В случае с Кировым мы имеем примерно то же самое. Практически любой материал о самом популярном руководителе Ленинграда и Ленинградской области радует нас частушкой: «Огурчики-помидорчики, Сталин Кирова убил в коридорчике». Вторым обязательным номером следует глубокомысленный вывод о том, что с убийством Кирова 1 декабря 1934 года в СССР началась эпоха Большого Террора.
Две подушки и гречневая каша
О жизни и стиле руководства Сергея Мироновича по какой-то загадочной причине говорят скомканно. Как правило, всё сводится к двум нехитрым клише: «Верный сталинец» и «Твердокаменный большевик». По законам современной публицистики к ним прилагается непременный «порочный шлейф». Вроде «питание из спецраспределителя, шикарная квартира, злодей и тиран, сам жирует, а люди голодают».
Здесь поклонников этого мифа подстерегает досадная западня. Да, для Сергея Кирова действительно готовил повар высочайшего класса, некогда служивший при императорском дворе. И он же постоянно жаловался на потерю квалификации, поскольку его адресат был уж слишком неприхотлив в пище. Печёная картошка, гречневая каша в горшочке, пироги с капустой. Изредка — тушёное мясо или пельмени. Что сопоставимо с нормами отпуска по продуктовым карточкам — в среднем ленинградский рабочий, скажем, в 1929 — 1931гг. получал по фиксированной цене от 800 до 1600 граммов мяса в месяц.

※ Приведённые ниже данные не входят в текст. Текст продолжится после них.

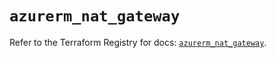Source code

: # `azurerm_nat_gateway`

Refer to the Terraform Registry for docs: [`azurerm_nat_gateway`](https://registry.terraform.io/providers/hashicorp/azurerm/4.39.0/docs/resources/nat_gateway).
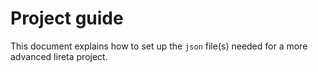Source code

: # Project guide

This document explains how to set up the `json` file(s) needed for a more advanced lireta project.

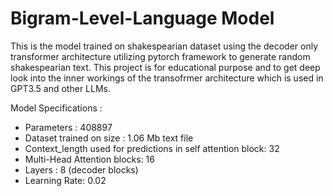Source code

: # Bigram-Level-Language Model

This is the model trained on shakespearian dataset using the decoder only transformer architecture utilizing pytorch framework to generate random shakespearian text. This project is for educational purpose and to get deep look into the inner workings 
of the transofrmer architecture which is used in GPT3.5 and other LLMs.

Model Specifications : 
- Parameters : 408897 
- Dataset trained on size : 1.06 Mb text file 
- Context_length used for predictions in self attention block: 32
- Multi-Head Attention blocks: 16
- Layers : 8 (decoder blocks)
- Learning Rate: 0.02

Зато его квартира в доме 26/28 по Каменноостровскому проспекту и впрямь впечатляет. Площадь — 200 кв. м. Целых пять комнат. Кабинет, библиотека, столовая, спальня, кухня и комната домработницы. По тем временам роскошь невиданная. Вот только есть один нюанс. Лично Кирову здесь не принадлежало ничего. Или почти ничего — известно, что в 1926 году он въехал в квартиру только с одеялом, парой подушек, и личным постельным бельём. Всё остальное было казённым, с инвентарными номерами.
Для работы и для души
Впоследствии, конечно, сюда была перевезена библиотека Кирова, насчитывавшая около 20 тысяч томов. А также фонотека, объём которой уже не так впечатляет — чуть больше 100 пластинок. Сравнив цифры, легко убедиться, что к роскоши и скапливанию материальных ценностей для себя любимого Киров явно не стремился. Да, 20 тысяч книг — это много, очень много. Но книги — всего лишь один из рабочих инструментов руководителя такого калибра. А вот пластинки — это уже для души. И как раз их совсем мало. Кстати, там в основном оперная музыка. Редкими вкраплениями идёт джаз — классический американский биг-бенд Дюка Эллингтона и наш отечественный Утёсов.
И уж совсем-совсем для души — столярный и слесарный инструмент, с которым Киров не расставался, поскольку очень любил мастерить для дома и семьи, да и вообще питал склонность к ремеслу. Что для выпускника Казанского низшего механико-технического промышленного училища вполне естественно. А вот для высшего партийного аппаратчика — не вполне. Зато очень по-человечески симпатично.
Симпатию вызывают и моменты, связанные не с повседневной жизнью одного из партийных вождей, а с его деятельностью. Скажем, вся страна просыпалась под транслируемый по радио в шесть утра «Интернационал», бывший тогда гимном СССР. А в Ленинграде и Ленобласти по настоянию Кирова из репродуктора звучала совсем другая музыка. Один из величайших композиторов XX века, Дмитрий Шостакович. Конкретно — «Песня о встречном», на стихи Бориса Корнилова. «Нас утро встречает прохладой», — безусловный хит, актуальный и по сей день. Мелочь, да. Но характерная.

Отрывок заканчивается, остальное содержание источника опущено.